Hungarian-based Graphisoft’s ArchiCAD was used to design the winning Hungarian pavilion for the 2010 Shanghai Expo. Designed by Tamas Levai the pavilion uses a mathematical model known as the Gomboc, invented by two Hungarian engineers, Gabor Domokos and Peter Varkonyi. Gomboc’s are self-righting (see the website screen capture below for some images).
By highlighting Hungarian creativity, the pavilion’s design is based on a specific feature, the Gomboc, rather than entertaining visitors with shows and exhibits. The architecture and design of the pavilion itself expresses Hungary’s main message. In addition, the Gomboc has a close, ideological relationship with Yin Yang, both symbolizing the pursuit of balance and harmony.

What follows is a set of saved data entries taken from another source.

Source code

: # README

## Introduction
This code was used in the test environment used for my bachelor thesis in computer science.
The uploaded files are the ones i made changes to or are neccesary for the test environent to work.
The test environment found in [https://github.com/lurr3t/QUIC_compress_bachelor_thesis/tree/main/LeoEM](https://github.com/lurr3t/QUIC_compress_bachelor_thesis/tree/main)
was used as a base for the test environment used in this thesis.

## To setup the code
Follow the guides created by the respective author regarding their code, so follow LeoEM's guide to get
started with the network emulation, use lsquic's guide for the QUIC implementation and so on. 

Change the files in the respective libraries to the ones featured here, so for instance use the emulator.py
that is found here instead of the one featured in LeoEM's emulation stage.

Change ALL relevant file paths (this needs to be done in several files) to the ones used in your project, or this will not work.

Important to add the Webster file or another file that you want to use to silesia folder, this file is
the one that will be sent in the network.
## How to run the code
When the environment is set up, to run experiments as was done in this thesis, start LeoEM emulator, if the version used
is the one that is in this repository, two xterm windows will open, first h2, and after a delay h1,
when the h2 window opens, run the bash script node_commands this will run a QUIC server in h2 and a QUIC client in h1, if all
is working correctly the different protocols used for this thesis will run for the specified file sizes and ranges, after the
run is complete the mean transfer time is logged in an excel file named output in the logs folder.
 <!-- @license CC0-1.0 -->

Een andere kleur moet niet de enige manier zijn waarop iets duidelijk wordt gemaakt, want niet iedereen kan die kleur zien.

According to Levai, “This is what Hungarians wish to achieve in urban design as well.”
The harmonic movement of the Gomboc is similar to the pulsating city; this feature is magnified by the structure of the pavilion through its dynamically moving vertical elements, creating density at the same time. The hanging wooden rods give the illusion of walking in a forest, while the sparse areas are like glades or city squares. The elements of the wooden installation are like musical instruments; nearly 600 moving sound boxes create an undulating sound space. The inner space of the pavilion is awash in natural sunlight during the day, while a man-made starry sky illuminates the space at night.